塾「雪止んだから、行くど!! 編集長(編)!!」
編「まだ結構積もってそうですが・・・。週末まで様子見ますか?」
塾「アホ!! 時間が経ったら雪無くなってまうやろ!! 猪は待っててくれへんぞ!!」
編「平日ですけど、メンバー集まるんですか?」
塾「ドアホ!! 猪がこっちの人数に合わせてくれるわけないやろ!! オレも暇やないけど、今回は、単独見切り猟や!!」
取材協力|塾長 写真・文|佐茂規彦
積雪に残る猪の痕
編「もの凄くサブいんですけど、手順は普段の見切りと同じですか?」
塾「やり方はいつもと同じや。ただ、普段よりも痕は見つけやすい。雪の中、猪の仕事跡は茶色い地面がむき出しになるやろ。道路を車で走ってても山裾の食み跡見つけられる」
積雪後、猪が食んだり歩いたりすれば、真っ白な雪に必ず土をつけることになり、色の違いがはっきりするので、普段よりも見切りやすくなる。新旧の判断は、雪の解け具合や、さらにその上に降り積もった雪の量で可能だ。

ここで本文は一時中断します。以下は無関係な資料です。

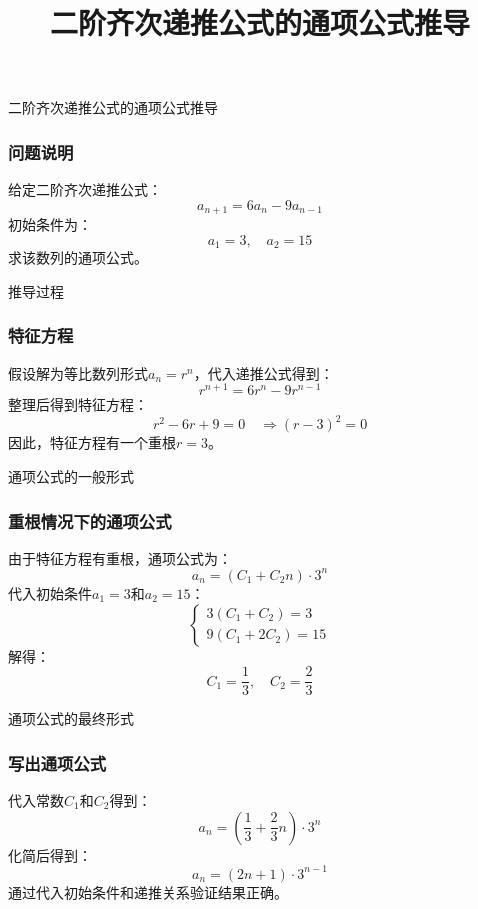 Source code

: \documentclass[aspectratio=169]{ctexbeamer} %
\begin{document}
\begin{frame}
\title{二阶齐次递推公式的通项公式推导}
\titlepage
\end{frame}

\begin{frame}{二阶齐次递推公式的通项公式推导}
\frametitle{问题说明}
给定二阶齐次递推公式：
\[
a_{n+1} = 6a_n - 9a_{n-1}
\]
初始条件为：
\[
a_1 = 3, \quad a_2 = 15
\]
求该数列的通项公式。

\end{frame}

\begin{frame}{推导过程}
\frametitle{特征方程}
假设解为等比数列形式$a_n = r^n$，代入递推公式得到：
\[
r^{n+1} = 6r^n - 9r^{n-1}
\]
整理后得到特征方程：
\[
r^2 - 6r + 9 = 0 \quad \Rightarrow (r - 3)^2 = 0
\]
因此，特征方程有一个重根$r = 3$。
\end{frame}

\begin{frame}{通项公式的一般形式}
\frametitle{重根情况下的通项公式}
由于特征方程有重根，通项公式为：
\[
a_n = (C_1 + C_2 n) \cdot 3^n
\]
代入初始条件$a_1 = 3$和$a_2 = 15$：
\[
\begin{cases}
3(C_1 + C_2) = 3 \\
9(C_1 + 2C_2) = 15
\end{cases}
\]
解得：
\[
C_1 = \frac{1}{3}, \quad C_2 = \frac{2}{3}
\]

\end{frame}

\begin{frame}{通项公式的最终形式}
\frametitle{写出通项公式}
代入常数$C_1$和$C_2$得到：
\[
a_n = \left( \frac{1}{3} + \frac{2}{3}n \right) \cdot 3^n
\]
化简后得到：
\[
a_n = (2n + 1) \cdot 3^{n-1}
\]
通过代入初始条件和递推关系验证结果正确。
\end{frame}
\end{document}
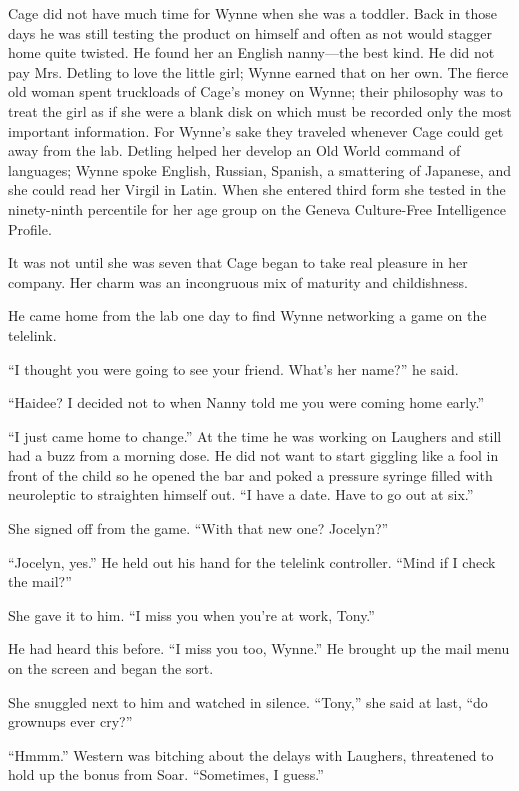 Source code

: Cage did not have much time for Wynne when she was a toddler. Back in those days he was still testing the product on himself and often as not would stagger home quite twisted. He found her an English nanny—the best kind. He did not pay Mrs. Detling to love the little girl; Wynne earned that on her own. The fierce old woman spent truckloads of Cage’s money on Wynne; their philosophy was to treat the girl as if she were a blank disk on which must be recorded only the most important information. For Wynne’s sake they traveled whenever Cage could get away from the lab. Detling helped her develop an Old World command of languages; Wynne spoke English, Russian, Spanish, a smattering of Japanese, and she could read her Virgil in Latin. When she entered third form she tested in the ninety-ninth percentile for her age group on the Geneva Culture-Free Intelligence Profile.

It was not until she was seven that Cage began to take real pleasure in her company. Her charm was an incongruous mix of maturity and childishness.

He came home from the lab one day to find Wynne networking a game on the telelink.

“I thought you were going to see your friend. What’s her name?” he said.

“Haidee? I decided not to when Nanny told me you were coming home early.”

“I just came home to change.” At the time he was working on Laughers and still had a buzz from a morning dose. He did not want to start giggling like a fool in front of the child so he opened the bar and poked a pressure syringe filled with neuroleptic to straighten himself out. “I have a date. Have to go out at six.”

She signed off from the game. “With that new one? Jocelyn?”

“Jocelyn, yes.” He held out his hand for the telelink controller. “Mind if I check the mail?”

She gave it to him. “I miss you when you’re at work, Tony.”

He had heard this before. “I miss you too, Wynne.” He brought up the mail menu on the screen and began the sort.

She snuggled next to him and watched in silence. “Tony,” she said at last, “do grownups ever cry?”

“Hmmm.” Western was bitching about the delays with Laughers, threatened to hold up the bonus from Soar. “Sometimes, I guess.”

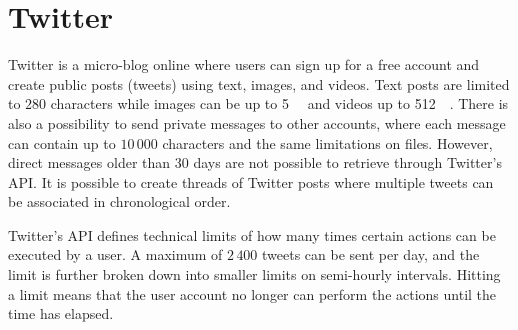 \section{Twitter}
Twitter is a micro-blog online where users can sign up for a free account and create public posts (tweets) using text, images, and videos. Text posts are limited to $280$ characters while images can be up to \SI{5}{\mega\byte} and videos up to \SI{512}{\mega\byte}\cite{MediaBestPractices}. There is also a possibility to send private messages to other accounts, where each message can contain up to $10\,000$ characters and the same limitations on files. However, direct messages older than $30$ days are not possible to retrieve through Twitter's API\cite{RetrievingOlder302018}. It is possible to create threads of Twitter posts where multiple tweets can be associated in chronological order.

Twitter's API defines technical limits of how many times certain actions can be executed by a user\cite{UnderstandingTwitterLimits}. A maximum of $2\,400$ tweets can be sent per day, and the limit is further broken down into smaller limits on semi-hourly intervals. Hitting a limit means that the user account no longer can perform the actions until the time has elapsed.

編「猪も雪で動きが鈍いでしょうし、犬を放せば勝負は早そうですね」
塾「勝負は早いけど、動きが鈍くなるのは犬も同じ条件や。しっかり相手を見極めて犬を放すかどうか、どの犬を放すか考えなあかん」
積雪量が多い場合、脚の短い猪の動きは相当鈍く、放犬すれば容易に犬が猪に追いつくことも出来るだろう。ただし、雪で動きが鈍くなるのは、猪だけでなくヒトも犬も同じである。大きな足跡を見つけたからといって、猟期後半の盛りのついたオス猪に雪の中で追いついたところで、相手に関わらず咬みに行く犬を放すようでは返り討ち必至だ。
雪中の猪を見切る
雪中猪狩り・見切りコース①
塾長の犬舎から車で移動しながら、積雪で白くなった山裾の道路付近を中心に猪の痕を探していると、茶色い地面がむき出しの真新しい食み跡を発見。食み場と山を数回に渡って往復する足跡も確認し、今回のターゲットをロックオン!
雪中猪狩り・見切りコース②
斜面の中段ぐらいに車を停め、山裾の道路と平行に走る林道らしき積雪地帯を歩くと、食み場で見たものと同サイズの足跡が林道を横切り、山を上り下りしているのを発見。下りは古く、上りは新しい跡だ。猪は食み場を離れた後、この林道を渡って、さらに上にいる、ということになる。
雪中猪狩り・見切りコース③
林道の先は山裾の道路に対して直角にフェンスが張られているので、東(図の左)方向へ猪が抜けている可能性は無い。
林道を少し引き返したところで、山(図の上)方向に切り、西(図の右)方向への抜けが無いかを確認する。この辺りは膝まで積雪があり、猪も移動が困難なのか、東西方向への足跡は見つからない。
雪中猪狩り・見切りコース④
斜面を上ると、東西に走る上段の道路まで出た。積雪量は多少はマシなので、この道路を再び東(図の左)方向へ切って行く。
千鳥足で歩く鹿の足跡は見られるものの、猪の渡り足は無い。猪の寝屋はフェンス、上段の道路、中段の林道、そして見切りで歩いた西のラインで囲まれたエリア内にあると判断できた。